» **Try it**
In the records below, find the line containing "- ネームスペースで環境を分離" and retype it and every line after it exactly, adding nothing.

» **Stored data**
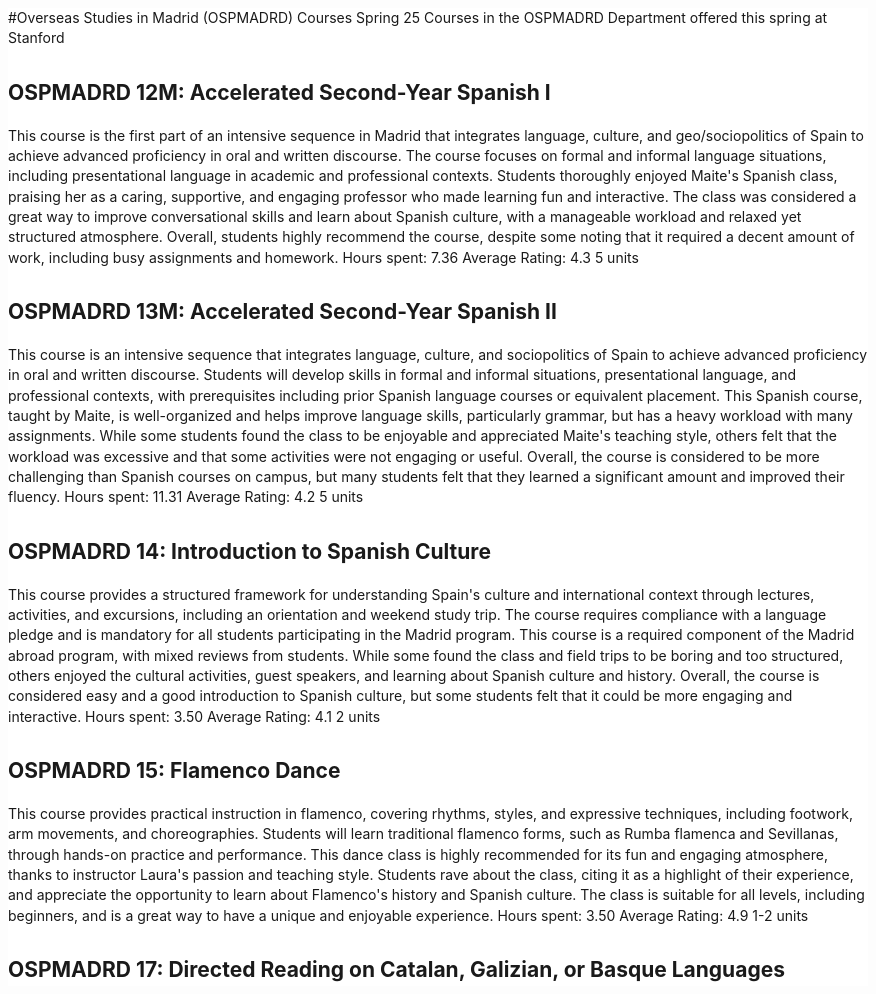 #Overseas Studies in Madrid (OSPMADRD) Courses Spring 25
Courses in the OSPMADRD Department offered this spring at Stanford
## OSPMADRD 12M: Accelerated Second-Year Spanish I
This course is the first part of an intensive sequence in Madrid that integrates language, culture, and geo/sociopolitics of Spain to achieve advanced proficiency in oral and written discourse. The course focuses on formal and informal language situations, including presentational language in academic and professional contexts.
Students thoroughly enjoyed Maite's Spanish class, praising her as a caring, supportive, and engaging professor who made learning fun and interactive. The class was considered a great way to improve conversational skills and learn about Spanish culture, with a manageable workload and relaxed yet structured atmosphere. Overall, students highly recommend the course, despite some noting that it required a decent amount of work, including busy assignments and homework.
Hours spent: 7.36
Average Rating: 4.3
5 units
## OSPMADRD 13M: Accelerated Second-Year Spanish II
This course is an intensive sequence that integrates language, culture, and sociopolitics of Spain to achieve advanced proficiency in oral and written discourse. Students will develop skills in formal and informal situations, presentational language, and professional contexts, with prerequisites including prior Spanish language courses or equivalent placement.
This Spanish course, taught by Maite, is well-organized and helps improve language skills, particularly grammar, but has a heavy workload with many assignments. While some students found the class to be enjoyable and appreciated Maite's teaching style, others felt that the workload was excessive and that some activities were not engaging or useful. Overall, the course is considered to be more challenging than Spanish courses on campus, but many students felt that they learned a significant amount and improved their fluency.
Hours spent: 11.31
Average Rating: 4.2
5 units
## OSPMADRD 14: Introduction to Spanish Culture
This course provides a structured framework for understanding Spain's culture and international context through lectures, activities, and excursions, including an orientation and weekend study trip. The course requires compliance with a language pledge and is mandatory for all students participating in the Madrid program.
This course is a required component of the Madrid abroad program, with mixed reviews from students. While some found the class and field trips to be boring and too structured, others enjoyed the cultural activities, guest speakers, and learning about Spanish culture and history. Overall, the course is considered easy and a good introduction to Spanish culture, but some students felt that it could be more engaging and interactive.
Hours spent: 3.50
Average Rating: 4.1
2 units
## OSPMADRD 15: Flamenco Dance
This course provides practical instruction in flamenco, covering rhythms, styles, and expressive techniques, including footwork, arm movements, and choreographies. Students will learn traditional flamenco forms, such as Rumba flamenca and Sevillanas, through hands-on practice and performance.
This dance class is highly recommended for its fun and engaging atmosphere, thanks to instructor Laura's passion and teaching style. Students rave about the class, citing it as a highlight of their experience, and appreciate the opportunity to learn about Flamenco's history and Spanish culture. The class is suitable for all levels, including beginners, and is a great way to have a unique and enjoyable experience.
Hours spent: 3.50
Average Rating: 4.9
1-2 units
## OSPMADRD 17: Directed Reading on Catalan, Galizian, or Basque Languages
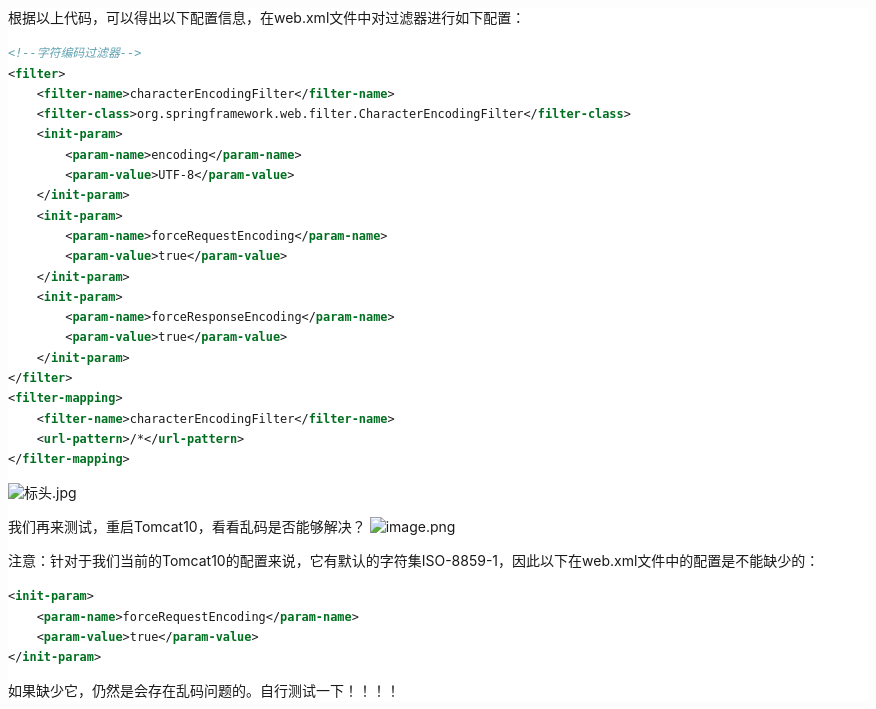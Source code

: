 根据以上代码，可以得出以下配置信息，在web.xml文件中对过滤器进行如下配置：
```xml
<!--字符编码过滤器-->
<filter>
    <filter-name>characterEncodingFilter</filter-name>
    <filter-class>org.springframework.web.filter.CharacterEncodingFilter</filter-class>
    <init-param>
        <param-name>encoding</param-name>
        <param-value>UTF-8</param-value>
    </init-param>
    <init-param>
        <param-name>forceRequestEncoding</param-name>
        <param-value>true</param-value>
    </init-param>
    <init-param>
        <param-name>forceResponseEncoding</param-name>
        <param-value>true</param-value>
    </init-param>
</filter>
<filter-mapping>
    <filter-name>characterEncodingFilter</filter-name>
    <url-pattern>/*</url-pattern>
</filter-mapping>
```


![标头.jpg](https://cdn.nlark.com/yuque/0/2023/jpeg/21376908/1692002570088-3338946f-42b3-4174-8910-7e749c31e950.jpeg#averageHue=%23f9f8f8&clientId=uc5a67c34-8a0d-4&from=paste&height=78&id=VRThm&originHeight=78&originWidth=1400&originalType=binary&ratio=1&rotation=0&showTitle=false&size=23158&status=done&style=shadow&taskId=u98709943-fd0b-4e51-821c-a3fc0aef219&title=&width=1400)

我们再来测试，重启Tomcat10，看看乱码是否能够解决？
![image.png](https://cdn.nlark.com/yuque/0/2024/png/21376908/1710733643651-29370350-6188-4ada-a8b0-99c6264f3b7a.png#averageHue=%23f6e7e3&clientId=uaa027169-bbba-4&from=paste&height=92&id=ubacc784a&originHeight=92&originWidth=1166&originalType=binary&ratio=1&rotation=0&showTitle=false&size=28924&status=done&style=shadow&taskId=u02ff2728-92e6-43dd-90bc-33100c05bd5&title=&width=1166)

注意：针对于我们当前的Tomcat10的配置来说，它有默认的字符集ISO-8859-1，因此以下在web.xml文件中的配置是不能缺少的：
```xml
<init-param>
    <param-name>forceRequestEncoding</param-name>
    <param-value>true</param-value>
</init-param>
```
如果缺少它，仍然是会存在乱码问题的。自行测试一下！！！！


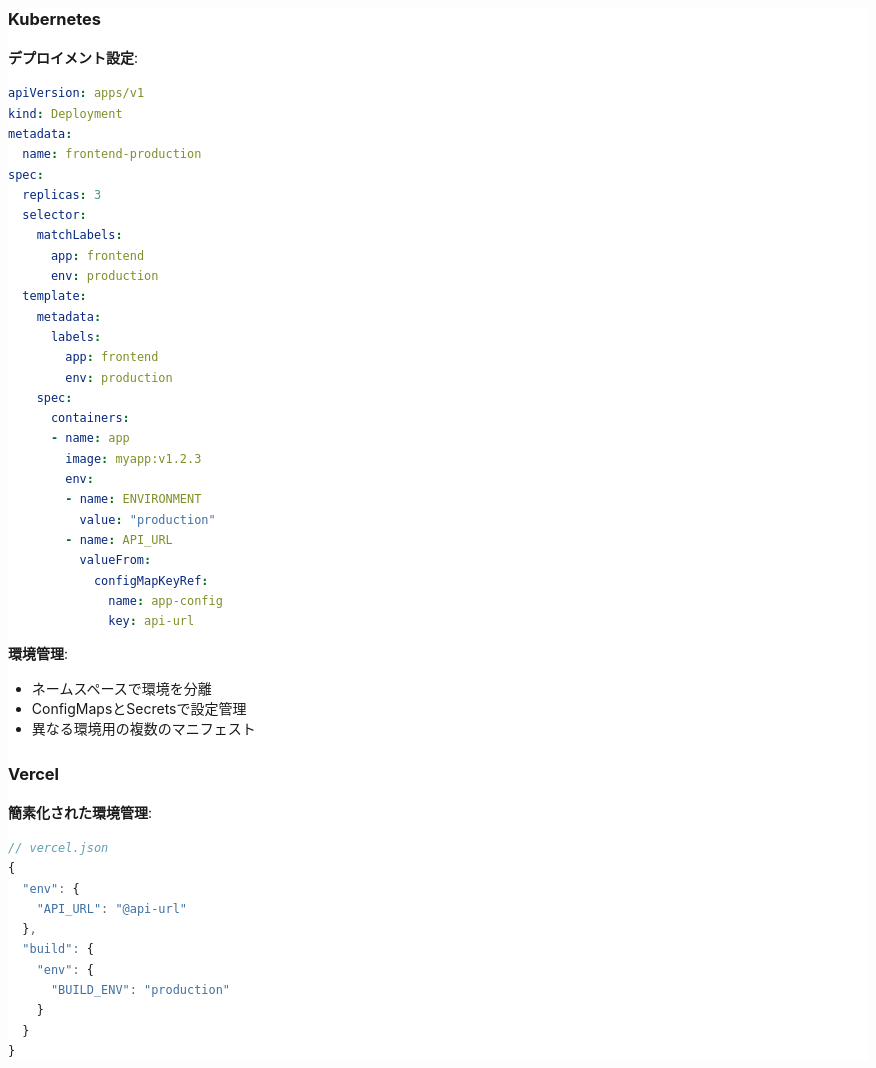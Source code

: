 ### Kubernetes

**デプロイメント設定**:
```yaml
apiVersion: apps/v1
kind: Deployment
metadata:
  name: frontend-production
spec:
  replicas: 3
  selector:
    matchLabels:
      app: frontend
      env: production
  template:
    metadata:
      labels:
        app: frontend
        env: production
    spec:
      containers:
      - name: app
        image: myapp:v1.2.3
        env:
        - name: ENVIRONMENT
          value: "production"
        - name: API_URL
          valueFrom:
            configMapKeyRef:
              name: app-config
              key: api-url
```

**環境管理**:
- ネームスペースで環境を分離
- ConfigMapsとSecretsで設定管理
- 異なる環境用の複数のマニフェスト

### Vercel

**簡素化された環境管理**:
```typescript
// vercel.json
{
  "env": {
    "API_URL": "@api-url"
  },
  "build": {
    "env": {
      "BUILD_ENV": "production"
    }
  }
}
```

» **Response to this task**
- ネームスペースで環境を分離
- ConfigMapsとSecretsで設定管理
- 異なる環境用の複数のマニフェスト

### Vercel

**簡素化された環境管理**:
```typescript
// vercel.json
{
  "env": {
    "API_URL": "@api-url"
  },
  "build": {
    "env": {
      "BUILD_ENV": "production"
    }
  }
}
```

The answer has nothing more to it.